The Fayetteville-based chef has been featured on “Chopped” and “Supermarket Stakeout,” both on the Food Network – and she has prepared her specialties for Facebook founder Mark Zuckerberg, actor/producer/director Tyler Perry and chart-topping rapper/Fayetteville’s own J. Cole.
Regionally, Chef Judy is known for her bevy of restaurants, including Uptown’s Chicken & Waffles at Ramada Plaza and Crown Coliseum in Fayetteville and at Stryker Golf Course on Fort Bragg; The View at Anderson Creek; The Lodge Family Kitchen in Spring Lake; Chef Judy’s Jaguar Grill at Johnston Community College in Smithfield; Let Me Cater To You at Pope Army Airfield; and her catering and personal chef services.
Growing up in Chicago, she fondly remembers the joy of Southern-inspired fried chicken picnics on Lake Michigan. She started preparing meals for her large family at age 9 and later honed her cooking skills in the U.S. Army.
She says the secret to great fried chicken is a blend of herbs and spices, and just like Colonel Sanders’, her recipe is proprietary. Her favorite way to serve the chicken – as the name of three of her restaurants implies – is by topping four fried wings over buttermilk waffles, liberally sprinkled with powdered sugar.
Chef Judy brought the goods for a CityView photo shoot featuring the Williams family of Hope Mills: Milton and Christina Williams and their children, Ava, 7; Isaac, 4, and Audrey, who turns 2 this September.
Milton is an orchestra teacher at Westover High and Middle schools and also offers private music lessons. Christina is a music teacher for kindergarten through 12th-graders at Renaissance Classical Christian Academy and a freelance photographer. Because of coronavirus restrictions, they have stayed especially busy – not only teaching online classes, but also homeschooling their own children. They were thrilled to “go on a picnic.”
A grassy knoll near a covered picnic area and an old white barn at the Cypress Lakes Golf Course in Hope Mills provided a picturesque backdrop.
As Chef Judy set up the picnic, she explained that it’s often what she adds to the side dishes that make them extra-tasty: smoked turkey to the collard greens, a minimum of three shredded cheeses in the macaroni and cheese (including sharp Cheddar), pecans to cornbread muffins and mayonnaise AND mustard to the potato salad.
In addition to the chicken and waffles main dish, she also brought her shrimp and grits, made with a “spicy Louisiana roux,” large shrimp and andouille sausage.
“It all looks absolutely delicious … it’s the perfect food for a perfect day,” says Christina. “It looks amazing!” Ava adds.

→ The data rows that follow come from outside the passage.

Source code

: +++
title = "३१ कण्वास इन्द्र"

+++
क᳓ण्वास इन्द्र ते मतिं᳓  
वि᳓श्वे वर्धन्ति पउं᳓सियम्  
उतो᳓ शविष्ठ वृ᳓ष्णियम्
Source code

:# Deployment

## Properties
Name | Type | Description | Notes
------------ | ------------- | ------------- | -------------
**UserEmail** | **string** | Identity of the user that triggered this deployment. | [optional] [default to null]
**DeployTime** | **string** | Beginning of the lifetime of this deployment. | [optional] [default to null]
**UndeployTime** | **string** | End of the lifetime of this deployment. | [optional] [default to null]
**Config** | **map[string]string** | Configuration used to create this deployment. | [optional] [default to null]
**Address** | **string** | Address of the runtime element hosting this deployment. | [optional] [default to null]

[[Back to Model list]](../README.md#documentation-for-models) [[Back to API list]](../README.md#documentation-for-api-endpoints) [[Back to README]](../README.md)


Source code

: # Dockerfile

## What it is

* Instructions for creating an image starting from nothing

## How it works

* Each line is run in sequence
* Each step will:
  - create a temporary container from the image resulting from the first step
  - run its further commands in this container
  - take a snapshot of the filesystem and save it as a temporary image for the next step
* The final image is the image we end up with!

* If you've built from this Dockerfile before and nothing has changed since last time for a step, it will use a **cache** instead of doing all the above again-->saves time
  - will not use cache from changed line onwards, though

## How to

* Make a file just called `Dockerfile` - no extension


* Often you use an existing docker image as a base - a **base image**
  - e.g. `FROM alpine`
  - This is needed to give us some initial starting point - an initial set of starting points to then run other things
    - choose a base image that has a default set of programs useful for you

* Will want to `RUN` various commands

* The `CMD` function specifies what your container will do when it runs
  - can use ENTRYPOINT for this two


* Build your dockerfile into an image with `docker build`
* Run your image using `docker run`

To wash it all down, Chef Judy’s beverage of choice is Kool-Aid. With a twist. Her “Passion” drink is red Kool-Aid spiked with sliced strawberries and mangos and blueberries. Think of it as a kind of innocent Sangria. The Williams children were happy to drench their thirst and give the thumbs-up. Making memories all the way.
“Family picnics bring comfort,” Chef Judy says, “which is more important now than ever before.”